The task: Compute how many lines in the entries below include the string "function". Only the number is wanted.

Available records:
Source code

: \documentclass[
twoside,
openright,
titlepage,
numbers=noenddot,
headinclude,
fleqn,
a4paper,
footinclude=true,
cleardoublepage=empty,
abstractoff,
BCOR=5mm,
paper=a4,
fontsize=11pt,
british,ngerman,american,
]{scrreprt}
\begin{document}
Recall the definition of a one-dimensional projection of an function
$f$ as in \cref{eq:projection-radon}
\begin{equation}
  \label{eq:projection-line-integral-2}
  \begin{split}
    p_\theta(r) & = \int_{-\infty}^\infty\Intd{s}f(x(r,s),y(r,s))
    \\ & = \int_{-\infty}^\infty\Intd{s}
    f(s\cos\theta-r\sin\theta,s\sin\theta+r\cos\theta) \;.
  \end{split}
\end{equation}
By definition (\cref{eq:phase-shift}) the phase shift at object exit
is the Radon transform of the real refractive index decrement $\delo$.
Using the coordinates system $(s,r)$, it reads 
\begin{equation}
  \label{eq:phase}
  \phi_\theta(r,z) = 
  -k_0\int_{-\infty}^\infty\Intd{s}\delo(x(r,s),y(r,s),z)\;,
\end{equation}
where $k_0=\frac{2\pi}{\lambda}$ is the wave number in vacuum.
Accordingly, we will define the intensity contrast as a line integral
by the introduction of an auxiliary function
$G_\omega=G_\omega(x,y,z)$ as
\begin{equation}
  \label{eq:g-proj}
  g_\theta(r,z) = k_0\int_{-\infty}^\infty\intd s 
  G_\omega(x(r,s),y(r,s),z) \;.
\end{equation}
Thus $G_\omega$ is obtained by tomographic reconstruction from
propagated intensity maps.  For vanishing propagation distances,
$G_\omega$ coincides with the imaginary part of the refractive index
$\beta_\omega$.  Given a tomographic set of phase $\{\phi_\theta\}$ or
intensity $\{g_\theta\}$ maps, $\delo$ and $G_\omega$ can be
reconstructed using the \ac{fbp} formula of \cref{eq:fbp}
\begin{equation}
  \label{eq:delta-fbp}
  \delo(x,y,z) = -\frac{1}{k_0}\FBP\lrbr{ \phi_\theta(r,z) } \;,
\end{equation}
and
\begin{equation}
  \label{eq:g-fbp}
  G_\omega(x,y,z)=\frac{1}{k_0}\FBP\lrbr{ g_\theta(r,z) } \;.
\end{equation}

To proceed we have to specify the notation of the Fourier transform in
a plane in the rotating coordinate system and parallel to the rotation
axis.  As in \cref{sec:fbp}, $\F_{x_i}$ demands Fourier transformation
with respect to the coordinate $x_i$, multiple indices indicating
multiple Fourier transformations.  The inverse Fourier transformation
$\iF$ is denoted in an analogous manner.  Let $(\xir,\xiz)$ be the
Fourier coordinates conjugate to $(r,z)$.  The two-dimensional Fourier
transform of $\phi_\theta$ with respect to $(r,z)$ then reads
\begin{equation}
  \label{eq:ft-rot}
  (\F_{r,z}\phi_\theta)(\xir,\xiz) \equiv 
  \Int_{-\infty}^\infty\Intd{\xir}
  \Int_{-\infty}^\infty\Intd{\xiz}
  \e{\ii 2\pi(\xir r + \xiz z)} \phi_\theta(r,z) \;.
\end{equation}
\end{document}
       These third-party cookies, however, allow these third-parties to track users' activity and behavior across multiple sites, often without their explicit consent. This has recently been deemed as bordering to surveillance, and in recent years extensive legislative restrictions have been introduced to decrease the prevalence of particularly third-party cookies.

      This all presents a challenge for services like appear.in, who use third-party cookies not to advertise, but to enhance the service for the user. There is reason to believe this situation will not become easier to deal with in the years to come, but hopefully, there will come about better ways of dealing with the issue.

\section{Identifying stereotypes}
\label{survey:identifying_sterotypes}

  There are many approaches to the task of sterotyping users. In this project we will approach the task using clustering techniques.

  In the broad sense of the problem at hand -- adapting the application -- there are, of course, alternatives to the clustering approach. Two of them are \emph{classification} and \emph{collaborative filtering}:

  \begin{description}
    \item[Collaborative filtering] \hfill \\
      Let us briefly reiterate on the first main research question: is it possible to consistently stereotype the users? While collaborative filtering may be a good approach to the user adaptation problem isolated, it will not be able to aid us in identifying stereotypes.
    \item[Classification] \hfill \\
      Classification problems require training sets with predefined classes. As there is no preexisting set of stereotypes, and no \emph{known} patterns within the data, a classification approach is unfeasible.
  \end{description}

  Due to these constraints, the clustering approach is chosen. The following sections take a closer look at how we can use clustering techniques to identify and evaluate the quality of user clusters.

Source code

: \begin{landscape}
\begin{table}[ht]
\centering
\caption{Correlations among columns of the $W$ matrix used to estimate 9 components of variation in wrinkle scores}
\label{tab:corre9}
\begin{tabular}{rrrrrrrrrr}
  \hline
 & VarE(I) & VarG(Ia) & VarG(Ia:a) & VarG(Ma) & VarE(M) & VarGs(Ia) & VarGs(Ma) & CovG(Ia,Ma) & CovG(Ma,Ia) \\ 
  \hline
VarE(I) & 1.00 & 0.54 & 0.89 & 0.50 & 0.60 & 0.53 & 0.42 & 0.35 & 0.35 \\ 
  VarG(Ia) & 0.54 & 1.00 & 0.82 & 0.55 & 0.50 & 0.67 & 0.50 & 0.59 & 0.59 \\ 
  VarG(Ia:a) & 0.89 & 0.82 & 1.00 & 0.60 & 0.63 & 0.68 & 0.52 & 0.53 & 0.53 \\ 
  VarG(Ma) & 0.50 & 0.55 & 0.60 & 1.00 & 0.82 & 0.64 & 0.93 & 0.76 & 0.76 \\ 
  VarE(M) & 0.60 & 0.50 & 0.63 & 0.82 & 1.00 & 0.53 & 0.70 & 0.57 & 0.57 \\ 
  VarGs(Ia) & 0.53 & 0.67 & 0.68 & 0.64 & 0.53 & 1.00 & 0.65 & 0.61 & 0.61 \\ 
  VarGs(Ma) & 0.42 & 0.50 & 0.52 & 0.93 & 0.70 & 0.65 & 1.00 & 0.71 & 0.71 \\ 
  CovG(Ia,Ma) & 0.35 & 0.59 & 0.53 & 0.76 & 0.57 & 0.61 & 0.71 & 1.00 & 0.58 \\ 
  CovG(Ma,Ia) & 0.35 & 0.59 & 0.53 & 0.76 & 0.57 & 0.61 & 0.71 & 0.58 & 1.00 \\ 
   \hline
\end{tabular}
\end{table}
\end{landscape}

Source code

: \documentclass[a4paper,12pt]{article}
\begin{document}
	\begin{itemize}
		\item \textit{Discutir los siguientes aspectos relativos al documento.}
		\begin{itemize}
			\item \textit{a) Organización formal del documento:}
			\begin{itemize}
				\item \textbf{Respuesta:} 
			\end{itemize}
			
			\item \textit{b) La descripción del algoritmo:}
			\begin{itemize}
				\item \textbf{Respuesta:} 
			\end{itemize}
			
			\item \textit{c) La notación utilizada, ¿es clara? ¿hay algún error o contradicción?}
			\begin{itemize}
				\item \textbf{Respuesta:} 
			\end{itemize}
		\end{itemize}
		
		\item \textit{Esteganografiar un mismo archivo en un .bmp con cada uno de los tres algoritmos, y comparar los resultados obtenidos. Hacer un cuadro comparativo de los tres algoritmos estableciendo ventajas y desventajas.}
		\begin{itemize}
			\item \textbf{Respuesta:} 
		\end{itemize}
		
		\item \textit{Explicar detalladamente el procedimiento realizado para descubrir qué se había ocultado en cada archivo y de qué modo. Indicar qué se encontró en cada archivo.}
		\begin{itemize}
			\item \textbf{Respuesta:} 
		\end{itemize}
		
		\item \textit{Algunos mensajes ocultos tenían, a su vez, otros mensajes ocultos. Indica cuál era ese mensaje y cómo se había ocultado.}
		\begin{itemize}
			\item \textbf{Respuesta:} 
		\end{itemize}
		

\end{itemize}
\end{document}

Written response: 2